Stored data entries

__________

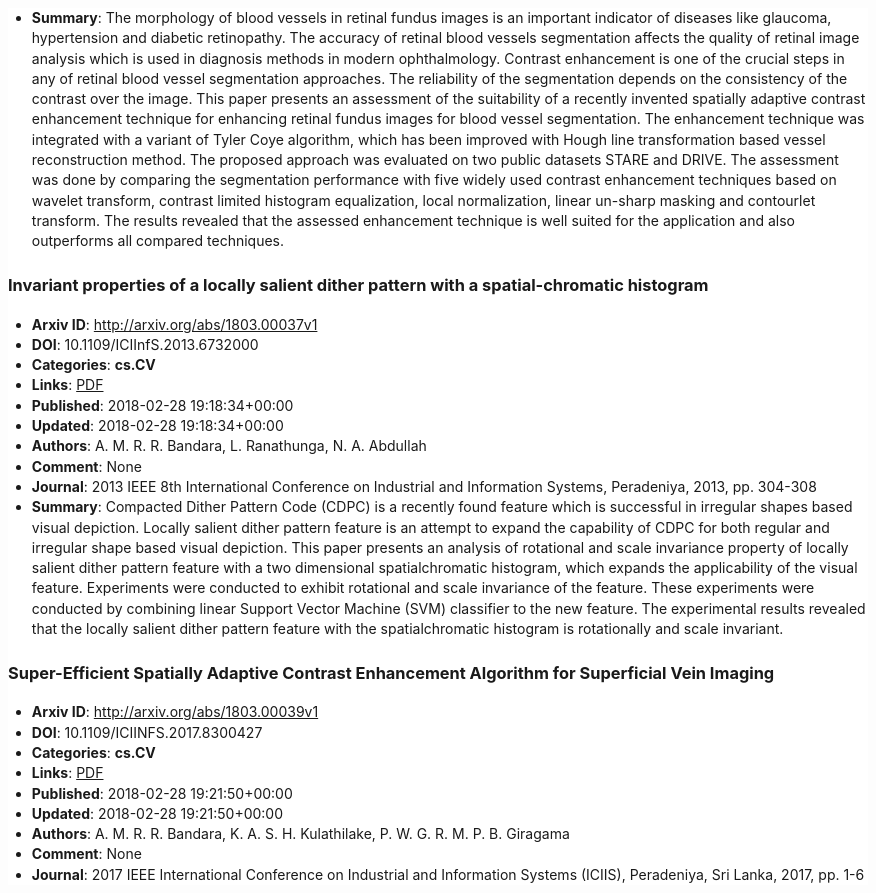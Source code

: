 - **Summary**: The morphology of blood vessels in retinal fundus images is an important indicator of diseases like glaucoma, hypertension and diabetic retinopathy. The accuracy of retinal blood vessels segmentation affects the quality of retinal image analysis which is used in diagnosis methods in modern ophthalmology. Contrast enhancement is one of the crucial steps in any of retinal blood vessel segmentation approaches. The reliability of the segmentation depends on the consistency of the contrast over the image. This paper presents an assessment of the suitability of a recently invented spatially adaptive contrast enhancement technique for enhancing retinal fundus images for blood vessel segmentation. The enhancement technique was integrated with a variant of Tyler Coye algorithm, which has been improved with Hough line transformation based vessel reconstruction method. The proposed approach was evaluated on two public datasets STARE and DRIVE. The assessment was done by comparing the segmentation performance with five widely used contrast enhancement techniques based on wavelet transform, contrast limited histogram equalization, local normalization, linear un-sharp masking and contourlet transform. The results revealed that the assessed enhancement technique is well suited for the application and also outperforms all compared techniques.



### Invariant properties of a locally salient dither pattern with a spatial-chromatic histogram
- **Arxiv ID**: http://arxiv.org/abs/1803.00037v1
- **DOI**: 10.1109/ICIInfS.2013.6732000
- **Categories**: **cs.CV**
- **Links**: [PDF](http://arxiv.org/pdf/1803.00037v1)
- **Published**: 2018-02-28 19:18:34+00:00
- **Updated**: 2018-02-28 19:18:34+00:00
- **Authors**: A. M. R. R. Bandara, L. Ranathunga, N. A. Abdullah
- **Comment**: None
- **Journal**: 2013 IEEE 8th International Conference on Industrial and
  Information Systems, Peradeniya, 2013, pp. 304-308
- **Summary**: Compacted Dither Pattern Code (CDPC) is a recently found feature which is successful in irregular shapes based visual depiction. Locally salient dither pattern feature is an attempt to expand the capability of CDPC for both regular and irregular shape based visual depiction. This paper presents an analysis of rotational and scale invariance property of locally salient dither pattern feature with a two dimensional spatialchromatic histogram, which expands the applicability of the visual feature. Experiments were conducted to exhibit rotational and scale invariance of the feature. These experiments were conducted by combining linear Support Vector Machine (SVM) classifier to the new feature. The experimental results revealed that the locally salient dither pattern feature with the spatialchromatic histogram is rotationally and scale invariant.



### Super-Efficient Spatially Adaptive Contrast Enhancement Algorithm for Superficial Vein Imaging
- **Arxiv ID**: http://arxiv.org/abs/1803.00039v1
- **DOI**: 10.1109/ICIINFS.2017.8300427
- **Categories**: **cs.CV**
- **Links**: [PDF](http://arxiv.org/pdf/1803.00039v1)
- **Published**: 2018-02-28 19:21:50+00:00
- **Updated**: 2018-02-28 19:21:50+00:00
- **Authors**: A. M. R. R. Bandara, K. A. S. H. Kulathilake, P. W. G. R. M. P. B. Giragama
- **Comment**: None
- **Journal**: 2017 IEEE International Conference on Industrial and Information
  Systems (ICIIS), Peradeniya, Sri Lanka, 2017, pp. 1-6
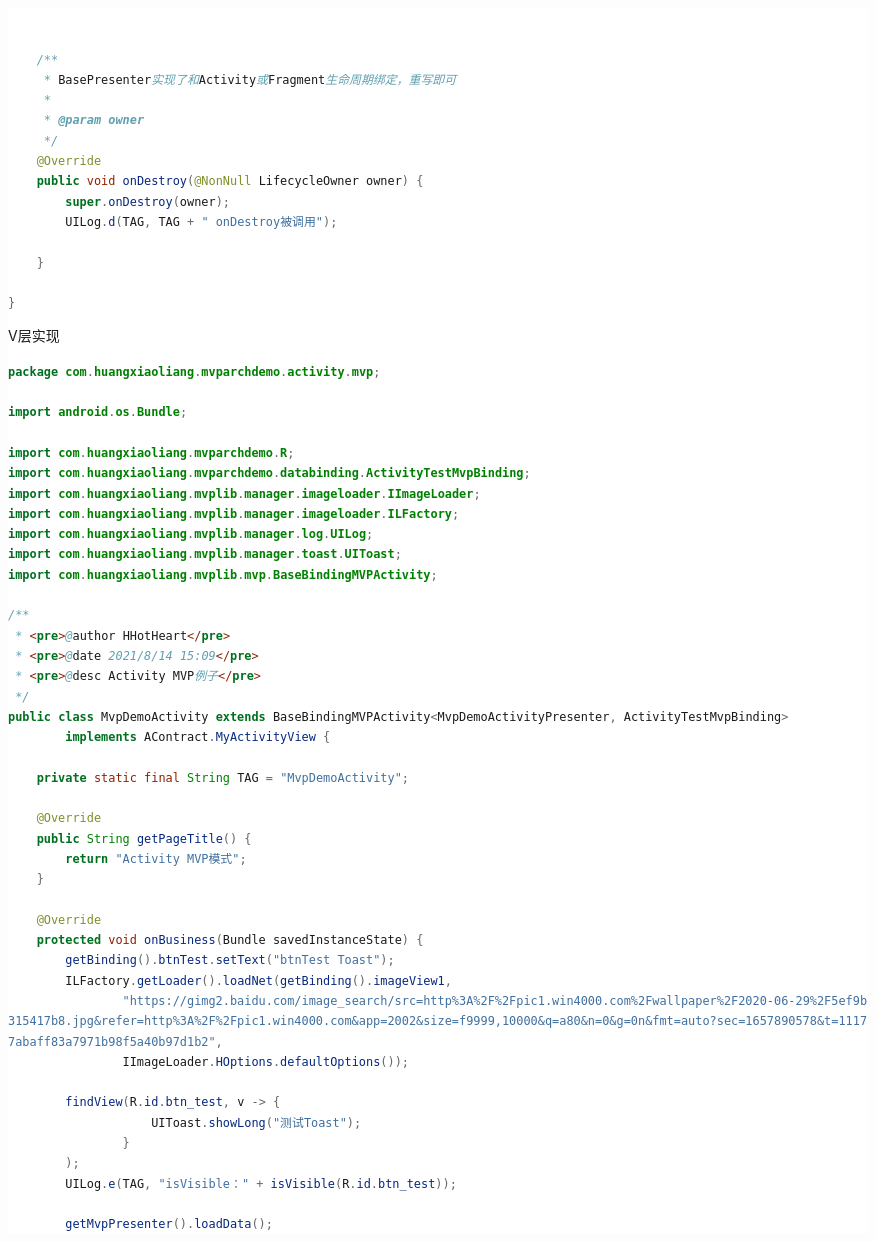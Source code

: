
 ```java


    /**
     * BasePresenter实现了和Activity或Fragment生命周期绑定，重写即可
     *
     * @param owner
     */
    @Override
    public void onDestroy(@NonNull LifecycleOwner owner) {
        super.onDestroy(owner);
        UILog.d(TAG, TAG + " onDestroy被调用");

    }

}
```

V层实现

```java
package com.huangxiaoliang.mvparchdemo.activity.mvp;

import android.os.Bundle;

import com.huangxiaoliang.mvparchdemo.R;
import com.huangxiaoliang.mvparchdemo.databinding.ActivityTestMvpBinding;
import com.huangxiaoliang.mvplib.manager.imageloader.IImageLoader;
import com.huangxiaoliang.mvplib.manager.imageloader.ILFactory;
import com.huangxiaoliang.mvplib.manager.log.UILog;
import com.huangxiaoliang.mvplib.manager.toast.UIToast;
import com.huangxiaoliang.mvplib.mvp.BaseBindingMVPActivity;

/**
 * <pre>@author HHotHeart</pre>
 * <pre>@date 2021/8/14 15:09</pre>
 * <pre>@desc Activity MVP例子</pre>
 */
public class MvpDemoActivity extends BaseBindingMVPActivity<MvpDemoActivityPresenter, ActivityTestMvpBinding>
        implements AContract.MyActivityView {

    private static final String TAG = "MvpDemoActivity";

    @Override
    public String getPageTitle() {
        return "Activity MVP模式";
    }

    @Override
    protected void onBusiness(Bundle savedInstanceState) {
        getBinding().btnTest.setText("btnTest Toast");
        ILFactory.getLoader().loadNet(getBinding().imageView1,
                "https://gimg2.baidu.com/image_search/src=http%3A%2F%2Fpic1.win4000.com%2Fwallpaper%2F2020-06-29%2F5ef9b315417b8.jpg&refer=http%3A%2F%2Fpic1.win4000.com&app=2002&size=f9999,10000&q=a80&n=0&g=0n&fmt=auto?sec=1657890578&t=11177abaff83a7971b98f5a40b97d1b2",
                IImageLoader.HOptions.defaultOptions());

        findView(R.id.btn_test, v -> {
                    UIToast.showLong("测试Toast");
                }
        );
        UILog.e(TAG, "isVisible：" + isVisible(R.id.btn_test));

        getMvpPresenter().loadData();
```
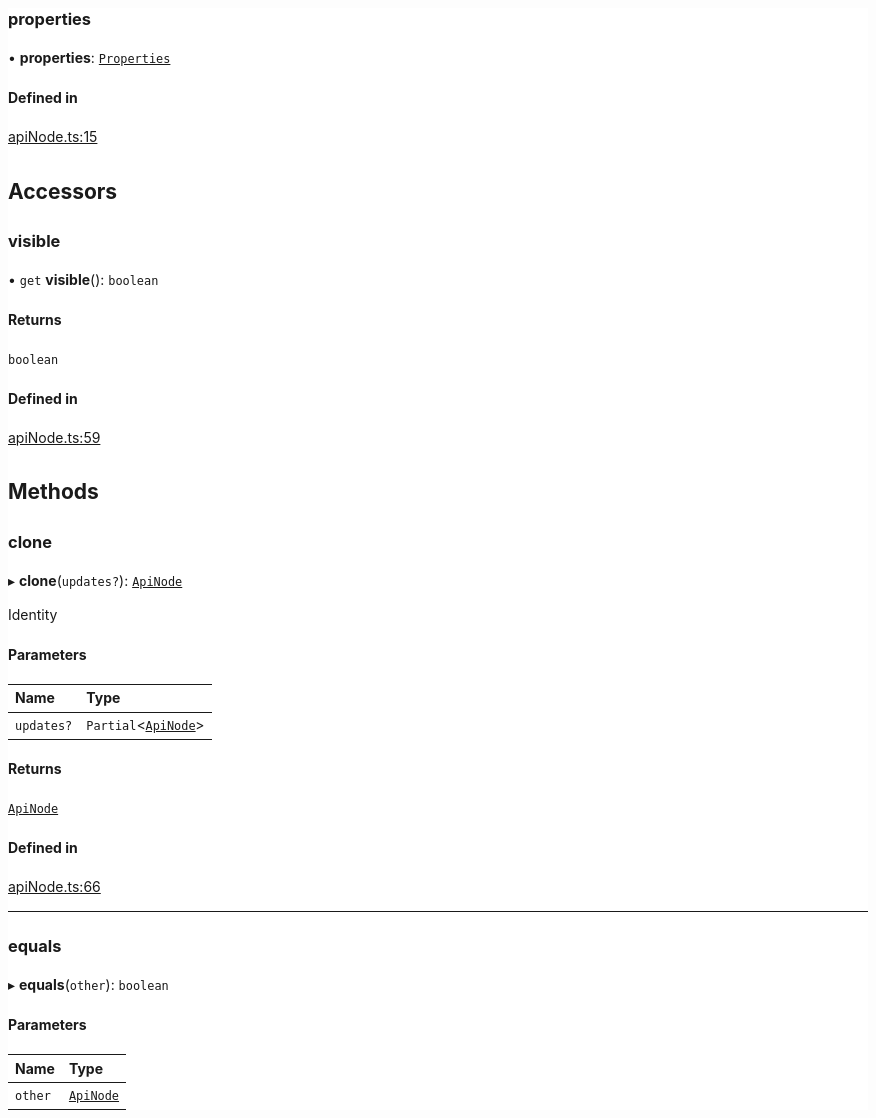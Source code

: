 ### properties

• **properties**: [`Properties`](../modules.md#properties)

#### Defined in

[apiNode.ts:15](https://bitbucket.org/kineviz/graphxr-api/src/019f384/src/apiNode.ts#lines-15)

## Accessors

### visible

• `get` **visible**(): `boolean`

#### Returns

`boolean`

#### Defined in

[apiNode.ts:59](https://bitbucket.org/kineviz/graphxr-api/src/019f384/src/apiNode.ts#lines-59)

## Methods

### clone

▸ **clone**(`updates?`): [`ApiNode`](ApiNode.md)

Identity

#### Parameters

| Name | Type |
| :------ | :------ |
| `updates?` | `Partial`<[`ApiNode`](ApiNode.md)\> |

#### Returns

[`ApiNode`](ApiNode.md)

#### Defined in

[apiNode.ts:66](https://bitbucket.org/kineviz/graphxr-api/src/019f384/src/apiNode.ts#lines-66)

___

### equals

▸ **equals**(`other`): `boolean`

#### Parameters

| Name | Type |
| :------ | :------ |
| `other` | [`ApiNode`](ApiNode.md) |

__________

YOUR GOAL
Only lines that contain the string "Industrial" count; pick each one out of the records and copy it.

OUTPUT FOR THIS EXERCISE
- **Journal**: 2013 IEEE 8th International Conference on Industrial and
- **Journal**: 2017 IEEE International Conference on Industrial and Information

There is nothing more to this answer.